▶ [ACTION ITEM] Give back every record below precisely as written.

▶ [EXERCISE MATERIAL]
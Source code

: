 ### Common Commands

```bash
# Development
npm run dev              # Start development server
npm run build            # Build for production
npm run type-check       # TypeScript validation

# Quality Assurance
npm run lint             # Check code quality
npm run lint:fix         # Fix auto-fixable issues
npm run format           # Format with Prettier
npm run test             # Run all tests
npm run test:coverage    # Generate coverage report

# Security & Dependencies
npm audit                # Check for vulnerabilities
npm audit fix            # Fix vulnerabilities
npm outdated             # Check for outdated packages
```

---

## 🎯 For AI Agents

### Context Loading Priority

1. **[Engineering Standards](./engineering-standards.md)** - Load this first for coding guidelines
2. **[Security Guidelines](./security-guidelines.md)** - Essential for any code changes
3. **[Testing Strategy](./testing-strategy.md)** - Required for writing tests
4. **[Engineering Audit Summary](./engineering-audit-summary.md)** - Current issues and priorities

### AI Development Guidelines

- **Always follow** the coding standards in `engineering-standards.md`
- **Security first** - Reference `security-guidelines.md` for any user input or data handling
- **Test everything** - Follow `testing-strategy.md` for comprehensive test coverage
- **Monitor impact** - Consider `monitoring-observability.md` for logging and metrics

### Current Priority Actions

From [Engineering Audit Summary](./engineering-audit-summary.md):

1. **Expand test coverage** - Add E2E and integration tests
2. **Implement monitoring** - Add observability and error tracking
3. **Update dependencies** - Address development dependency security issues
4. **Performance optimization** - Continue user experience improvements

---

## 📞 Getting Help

▶ [SOLUTION FOR THIS PROBLEM]
Source code

: ### Common Commands

```bash
# Development
npm run dev              # Start development server
npm run build            # Build for production
npm run type-check       # TypeScript validation

# Quality Assurance
npm run lint             # Check code quality
npm run lint:fix         # Fix auto-fixable issues
npm run format           # Format with Prettier
npm run test             # Run all tests
npm run test:coverage    # Generate coverage report

# Security & Dependencies
npm audit                # Check for vulnerabilities
npm audit fix            # Fix vulnerabilities
npm outdated             # Check for outdated packages
```

---

## 🎯 For AI Agents

### Context Loading Priority

1. **[Engineering Standards](./engineering-standards.md)** - Load this first for coding guidelines
2. **[Security Guidelines](./security-guidelines.md)** - Essential for any code changes
3. **[Testing Strategy](./testing-strategy.md)** - Required for writing tests
4. **[Engineering Audit Summary](./engineering-audit-summary.md)** - Current issues and priorities

### AI Development Guidelines

- **Always follow** the coding standards in `engineering-standards.md`
- **Security first** - Reference `security-guidelines.md` for any user input or data handling
- **Test everything** - Follow `testing-strategy.md` for comprehensive test coverage
- **Monitor impact** - Consider `monitoring-observability.md` for logging and metrics

### Current Priority Actions

From [Engineering Audit Summary](./engineering-audit-summary.md):

1. **Expand test coverage** - Add E2E and integration tests
2. **Implement monitoring** - Add observability and error tracking
3. **Update dependencies** - Address development dependency security issues
4. **Performance optimization** - Continue user experience improvements

---

## 📞 Getting Help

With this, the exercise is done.